2Dès lors, l’idée d’une essence plastique nichée au cœur de la philosophie de Baruch Spinoza a de quoi dérouter, tant elle résonne comme un oxymore et semble une contradiction dans les termes. Et pourtant, le concept d’essence, tel qu’il est redéfini dans l’Éthique, interdit toute conclusion hâtive à ce sujet et invite à regarder de plus près ce qu’il en est. Au cours de la définition 2 de la deuxième partie, Spinoza rompt en effet avec la logique traditionnelle en cessant de considérer les essences comme des formes ou des archétypes extérieurs et indépendants des choses. L’essence pose la chose, et réciproquement :
Je dis qu’appartient à l’essence de la chose ce qu’il suffit qu’il soit donné, pour que la chose soit posée nécessairement, et ce qu’il suffit qu’il soit ôté, pour que la chose soit ôtée nécessairement ; ou encore ce sans quoi la chose ne peut ni être ni être conçue, et qui vice versa ne peut sans la chose être ni être conçu1.
3Principe ontologique et gnoséologique des choses, l’essence leur est immanente ; elle agit en elles et n’occupe pas une position de surplomb, à la manière d’une entité séparée, d’un genre abstrait dont elles seraient les espèces. Pas de chose sans essence et pas d’essence sans chose. L’essence, par nature, est affirmation de la chose et de tout ce qui lui appartient. Elle est donc toujours active et exprime une puissance, un quantum d’être. Spinoza prend le contrepied des doctrines communément admises dans lesquelles l’essence est conçue de manière statique, à la manière d’un fonds immuable de l’être régissant les choses de façon rigide et intangible et réduisant ce qui leur advient à des accidents non substantiels. Si elles obéissent à des lois nécessaires, les essences ne sont pas pour autant inertes, elles sont en acte et conçues de manière dynamique. Cette activité des essences mérite dès lors d’être interrogée, car on peut se demander jusqu’où s’étend sa puissance, si elle se prête à des modulations, admet des variations et une certaine fluidité. Spinoza lui-même ne déclare-t-il pas dans le scolie de la proposition 2 de la troisième partie de l’Éthique que l’« on ne sait pas ce que peut le corps ou ce qui se peut tirer de la seule considération de sa nature propre » ? Il convient donc de méditer sur les aptitudes inhérentes à cette essence, qui sont parfois étonnantes, comme le montrent les prouesses des somnambules. Il faut ainsi saluer la belle initiative de Vincent Legeay, qui s’est intéressé au problème du caractère plastique de l’essence chez Spinoza et a ouvert les investigations à ce sujet2.

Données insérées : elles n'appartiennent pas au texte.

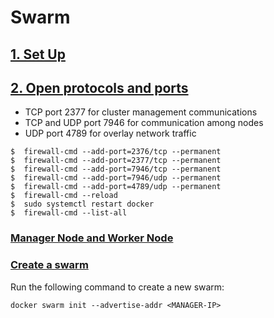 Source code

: # Swarm

## [1. Set Up](https://docs.docker.com/engine/swarm/swarm-tutorial/#set-up)

## [2. Open protocols and ports](https://docs.docker.com/engine/swarm/swarm-tutorial/#open-protocols-and-ports-between-the-hosts)
  - TCP port 2377 for cluster management communications
  - TCP and UDP port 7946 for communication among nodes
  - UDP port 4789 for overlay network traffic
  
  ```
  $  firewall-cmd --add-port=2376/tcp --permanent  
  $  firewall-cmd --add-port=2377/tcp --permanent  
  $  firewall-cmd --add-port=7946/tcp --permanent  
  $  firewall-cmd --add-port=7946/udp --permanent  
  $  firewall-cmd --add-port=4789/udp --permanent  
  $  firewall-cmd --reload  
  $  sudo systemctl restart docker  
  $  firewall-cmd --list-all
  ```

### [Manager Node and Worker Node](https://docs.docker.com/engine/swarm/how-swarm-mode-works/nodes/)

### [Create a swarm](https://docs.docker.com/engine/swarm/swarm-tutorial/create-swarm/)
  Run the following command to create a new swarm:
  ```
  docker swarm init --advertise-addr <MANAGER-IP>
  ```
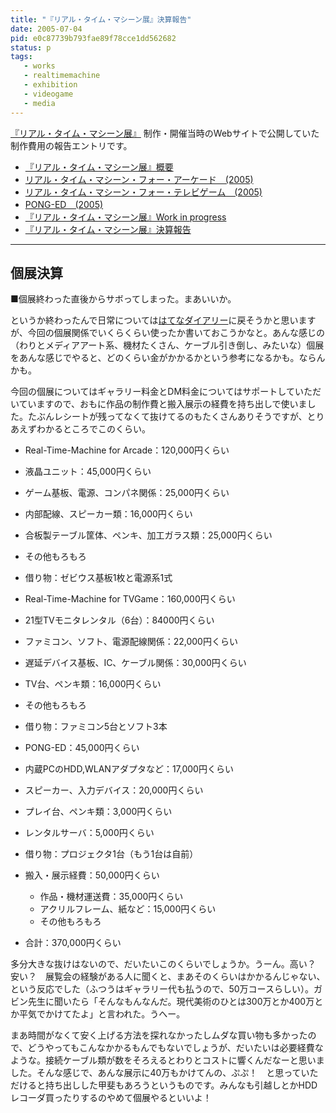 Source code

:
 ```yaml
---
title: "『リアル・タイム・マシーン展』決算報告"
date: 2005-07-04
pid: e0c87739b793fae89f78cce1dd562682
status: p
tags:
   - works
   - realtimemachine
   - exhibition
   - videogame
   - media
---
```


[『リアル・タイム・マシーン展』](/2005/07/04/3_works/exhibition/real-time-machine-exhibition/) 制作・開催当時のWebサイトで公開していた制作費用の報告エントリです。

- [『リアル・タイム・マシーン展』概要](/2005/07/04/3_works/exhibition/real-time-machine-exhibition/)
- [リアル・タイム・マシーン・フォー・アーケード　\(2005\)](/2005/07/04/3_works/real-time-machine-for-arcade/)
- [リアル・タイム・マシーン・フォー・テレビゲーム　\(2005\)](/2005/07/04/3_works/real-time-machine-for-tv-game/)
- [PONG-ED　\(2005\)](/2005/07/04/3_works/pong-ed/)
- [『リアル・タイム・マシーン展』Work in progress](/2005/07/04/3_works/exhibition/work-in-progress/)
- [『リアル・タイム・マシーン展』決算報告](/2005/07/04/3_works/exhibition/financial-report/)

---

## 個展決算

■個展終わった直後からサボってしまった。まあいいか。

というか終わったんで日常については[はてなダイアリー](http://d.hatena.ne.jp/dotimpact/)に戻そうかと思いますが、今回の個展関係でいくらくらい使ったか書いておこうかなと。あんな感じの（わりとメディアアート系、機材たくさん、ケーブル引き倒し、みたいな）個展をあんな感じでやると、どのくらい金がかかるかという参考になるかも。ならんかも。

今回の個展についてはギャラリー料金とDM料金についてはサポートしていただいていますので、おもに作品の制作費と搬入展示の経費を持ち出しで使いました。たぶんレシートが残ってなくて抜けてるのもたくさんありそうですが、とりあえずわかるところでこのくらい。

   - Real-Time-Machine for Arcade：120,000円くらい
  - 液晶ユニット：45,000円くらい
  - ゲーム基板、電源、コンパネ関係：25,000円くらい
  - 内部配線、スピーカー類：16,000円くらい
  - 合板製テーブル筐体、ペンキ、加工ガラス類：25,000円くらい
  - その他もろもろ
  - 借り物：ゼビウス基板1枚と電源系1式

   - Real-Time-Machine for TVGame：160,000円くらい
   - 21型TVモニタレンタル（6台）：84000円くらい
  - ファミコン、ソフト、電源配線関係：22,000円くらい
  - 遅延デバイス基板、IC、ケーブル関係：30,000円くらい
   - TV台、ペンキ類：16,000円くらい
  - その他もろもろ
  - 借り物：ファミコン5台とソフト3本

   - PONG-ED：45,000円くらい
  - 内蔵PCのHDD,WLANアダプタなど：17,000円くらい
  - スピーカー、入力デバイス：20,000円くらい
  - プレイ台、ペンキ類：3,000円くらい
  - レンタルサーバ：5,000円くらい
  - 借り物：プロジェクタ1台（もう1台は自前）

- 搬入・展示経費：50,000円くらい
  - 作品・機材運送費：35,000円くらい
  - アクリルフレーム、紙など：15,000円くらい
  - その他もろもろ

- 合計：370,000円くらい

多分大きな抜けはないので、だいたいこのくらいでしょうか。うーん。高い？　安い？　展覧会の経験がある人に聞くと、まあそのくらいはかかるんじゃない、という反応でした（ふつうはギャラリー代も払うので、50万コースらしい）。ガビン先生に聞いたら「そんなもんなんだ。現代美術のひとは300万とか400万とか平気でかけてたよ」と言われた。うへー。

まあ時間がなくて安く上げる方法を探れなかったしムダな買い物も多かったので、どうやってもこんなかかるもんでもないでしょうが、だいたいは必要経費なような。接続ケーブル類が数をそろえるとわりとコストに響くんだなーと思いました。そんな感じで、あんな展示に40万もかけてんの、ぷぷ！　と思っていただけると持ち出しした甲斐もあろうというものです。みんなも引越しとかHDDレコーダ買ったりするのやめて個展やるといいよ！
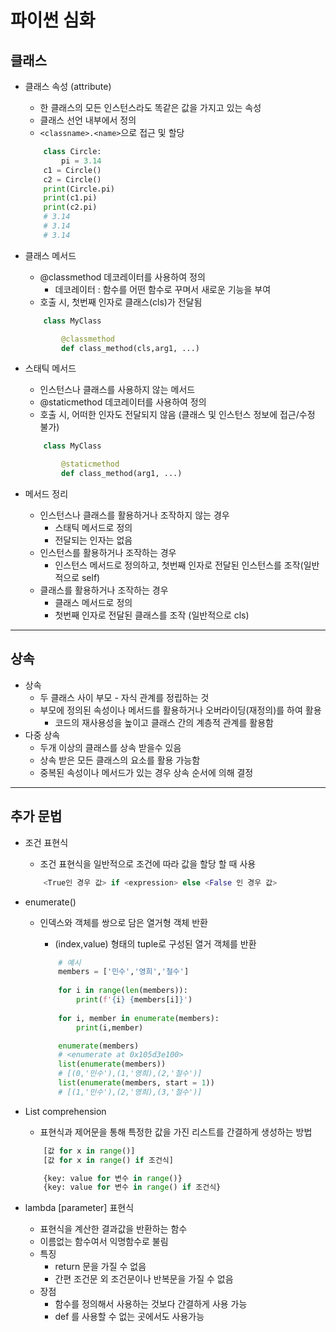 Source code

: # 파이썬 심화
## 클래스
- 클래스 속성 (attribute)
	- 한 클래스의 모든 인스턴스라도 똑같은 값을 가지고 있는 속성
	- 클래스 선언 내부에서 정의
	- `<classname>.<name>`으로 접근 및 할당
	```python
		class Circle:
			pi = 3.14 
		c1 = Circle()
		c2 = Circle()
		print(Circle.pi)
		print(c1.pi)
		print(c2.pi)
		# 3.14
		# 3.14
		# 3.14
	```
- 클래스 메서드
	- @classmethod 데코레이터를 사용하여 정의 
		- 데코레이터 : 함수를 어떤 함수로 꾸며서 새로운 기능을 부여
	- 호출 시, 첫번째 인자로 클래스(cls)가 전달됨
	```python
		class MyClass

			@classmethod
			def class_method(cls,arg1, ...)
	```

- 스태틱 메서드

	- 인스턴스나 클래스를 사용하지 않는 메서드
	- @staticmethod 데코레이터를 사용하여 정의
	- 호출 시, 어떠한 인자도 전달되지 않음 (클래스 및 인스턴스 정보에 접근/수정 불가)

	```python
		class MyClass

			@staticmethod
			def class_method(arg1, ...)
	```

- 메서드 정리
	- 인스턴스나 클래스를 활용하거나 조작하지 않는 경우
		- 스태틱 메서드로 정의
		- 전달되는 인자는 없음
	- 인스턴스를 활용하거나 조작하는 경우
		- 인스턴스 메서드로 정의하고, 첫번째 인자로 전달된 인스턴스를 조작(일반적으로 self)
	- 클래스를 활용하거나 조작하는 경우
		- 클래스 메서드로 정의
		- 첫번째 인자로 전달된 클래스를 조작 (일반적으로 cls)

---
## 상속
- 상속
	- 두 클래스 사이 부모 - 자식 관계를 정립하는 것
	- 부모에 정의된 속성이나 메서드를 활용하거나 오버라이딩(재정의)를 하여 활용
		- 코드의 재사용성을 높이고 클래스 간의 계층적 관계를 활용함
- 다중 상속
	- 두개 이상의 클래스를 상속 받을수 있음
	- 상속 받은 모든 클래스의 요소를 활용 가능함
	- 중복된 속성이나 메서드가 있는 경우 상속 순서에 의해 결정


---
## 추가 문법
- 조건 표현식
	- 조건 표현식을 일반적으로 조건에 따라 값을 할당 할 때 사용
	```python
		<True인 경우 값> if <expression> else <False 인 경우 값>
	```

- enumerate()
	- 인덱스와 객체를 쌍으로 담은 열거형 객체 반환
		- (index,value) 형태의 tuple로 구성된 열거 객체를 반환

		```python
			# 예시
			members = ['민수','영희','철수']
			
			for i in range(len(members)):
				print(f'{i} {members[i]}')
			
			for i, member in enumerate(members):
				print(i,member)

			enumerate(members)
			# <enumerate at 0x105d3e100>
			list(enumerate(members))
			# [(0,'민수'),(1,'영희),(2,'철수')]
			list(enumerate(members, start = 1))
			# [(1,'민수'),(2,'영희),(3,'철수')]
		```

- List comprehension
	- 표현식과 제어문을 통해 특정한 값을 가진 리스트를 간결하게 생성하는 방법
	```python
		[값 for x in range()]
		[값 for x in range() if 조건식]
	```
	
	```python
		{key: value for 변수 in range()}
		{key: value for 변수 in range() if 조건식}
	```
- lambda [parameter] 표현식
	- 표현식을 계산한 결과값을 반환하는 함수
	- 이름없는 함수여서 익명함수로 불림
	- 특징
		- return 문을 가질 수 없음
		- 간편 조건문 외 조건문이나 반복문을 가질 수 없음
	- 장점
		- 함수를 정의해서 사용하는 것보다 간결하게 사용 가능
		- def 를 사용할 수 없는 곳에서도 사용가능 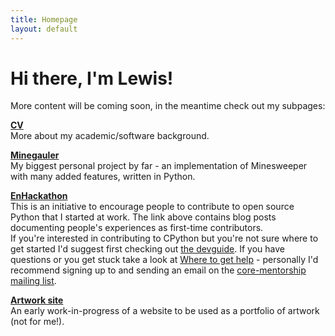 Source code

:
 ```yaml
---
title: Homepage
layout: default
---
```


# Hi there, I'm Lewis!

More content will be coming soon, in the meantime check out my subpages:

[**CV**](./cv.html)  
More about my academic/software background.

[**Minegauler**](./minegauler.html)  
My biggest personal project by far - an implementation of Minesweeper with many added features, written in Python.

[**EnHackathon**](https://enhackathon.github.io)  
This is an initiative to encourage people to contribute to open source Python that I started at work. The link above contains blog posts documenting people's experiences as first-time contributors.  
If you're interested in contributing to CPython but you're not sure where to get started I'd suggest first checking out [the devguide](https://devguide.python.org/). If you have questions or you get stuck take a look at [Where to get help](https://devguide.python.org/help/) - personally I'd recommend signing up to and sending an email on the [core-mentorship mailing list](https://mail.python.org/mailman3/lists/core-mentorship.python.org/).

[**Artwork site**](https://lewisgaul.github.io/artwork-site)  
An early work-in-progress of a website to be used as a portfolio of artwork (not for me!).
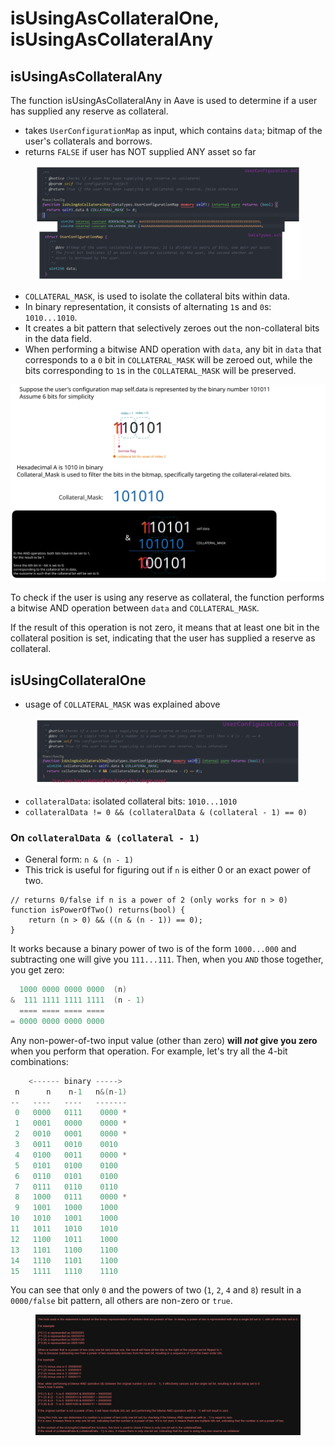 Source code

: # isUsingAsCollateralOne, isUsingAsCollateralAny

## isUsingAsCollateralAny

The function isUsingAsCollateralAny in Aave is used to determine if a user has supplied any reserve as collateral.

* takes  `UserConfigurationMap` as input, which contains `data`; bitmap of the user's collaterals and borrows.
* returns `FALSE` if user has NOT supplied ANY asset so far

<figure><img src="../../../.gitbook/assets/image (19).png" alt=""><figcaption></figcaption></figure>

* `COLLATERAL_MASK`, is used to isolate the collateral bits within data.&#x20;
* In binary representation, it consists of alternating `1`s and `0`s: `1010...1010`.
* It creates a bit pattern that selectively zeroes out the non-collateral bits in the data field.
* When performing a bitwise AND operation with `data`, any bit in `data` that corresponds to a `0` bit in `COLLATERAL_MASK` will be zeroed out, while the bits corresponding to `1`s in the `COLLATERAL_MASK` will be preserved.

<img src="../../../.gitbook/assets/file.excalidraw (7).svg" alt="" class="gitbook-drawing">

To check if the user is using any reserve as collateral, the function performs a bitwise AND operation between `data` and `COLLATERAL_MASK`.&#x20;

If the result of this operation is not zero, it means that at least one bit in the collateral position is set, indicating that the user has supplied a reserve as collateral.

## isUsingCollateralOne

* usage of `COLLATERAL_MASK` was explained above

<figure><img src="../../../.gitbook/assets/image (93).png" alt=""><figcaption></figcaption></figure>

* `collateralData`: isolated collateral bits: `1010...1010`
* `collateralData != 0 && (collateralData & (collateral - 1) == 0)`

### On `collateralData & (collateral - 1)`&#x20;

* General form: `n & (n - 1)`
* This trick is useful for figuring out if `n` is either 0 or an exact power of two.

```solidity
// returns 0/false if n is a power of 2 (only works for n > 0)
function isPowerOfTwo() returns(bool) {
    return (n > 0) && ((n & (n - 1)) == 0);
}
```

It works because a binary power of two is of the form `1000...000` and subtracting one will give you `111...111`. Then, when you `AND` those together, you get zero:

```c
  1000 0000 0000 0000  (n)
&  111 1111 1111 1111  (n - 1)
  ==== ==== ==== ====
= 0000 0000 0000 0000
```

Any non-power-of-two input value (other than zero) **will **_**not**_** give you zero** when you perform that operation. For example, let's try all the 4-bit combinations:

```c
    <------ binary ----->
 n      n    n-1   n&(n-1)
--   ----   ----   -------
 0   0000   0111    0000 *
 1   0001   0000    0000 *
 2   0010   0001    0000 *
 3   0011   0010    0010
 4   0100   0011    0000 *
 5   0101   0100    0100
 6   0110   0101    0100
 7   0111   0110    0110
 8   1000   0111    0000 *
 9   1001   1000    1000
10   1010   1001    1000
11   1011   1010    1010
12   1100   1011    1000
13   1101   1100    1100
14   1110   1101    1100
15   1111   1110    1110
```

You can see that only `0` and the powers of two (`1`, `2`, `4` and `8`) result in a `0000/false` bit pattern, all others are non-zero or `true`.

<figure><img src="../../../.gitbook/assets/image (85).png" alt=""><figcaption></figcaption></figure>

4Certes, le concept de plasticité, en tant que tel, ne figure pas dans le corpus spinoziste, et il n’y a nulle matière à penser un transformisme radical des essences. Spinoza remise au musée des chimères poétiques l’idée d’une métamorphose totale des êtres, telle que des hommes se changent en pierres ou en sources et des dieux en bêtes ou en hommes, pour reprendre les exemples donnés dans le Traité de la réforme de l’entendement. Il insiste sur le fait que l’aptitude à forger de pareilles fictions à propos des essences est proportionnelle au degré d’ignorance de la nature. Ainsi, « nous ne pouvons pas après avoir compris la nature du corps former la fiction d’une mouche infinie ; ou bien, après avoir compris la nature de l’âme, nous ne pouvons pas former la fiction qu’elle est carrée, bien que nous puissions énoncer tout cela en paroles3 ». La connaissance adéquate de l’essence bride donc l’imagination et empêche l’esprit de croire en un monde de formes si flexibles qu’elles se muent en leurs contraires. Si la substance produit une infinité de choses d’une infinité de manières, elle ne réalise pas tout ce qui peut sortir de la fantaisie d’une imagination infinie, à la manière des Métamorphoses d’Ovide, mais seulement « tout ce qui peut tomber sous un entendement infini », comme le formule la proposition 16 de la première partie de l’Éthique.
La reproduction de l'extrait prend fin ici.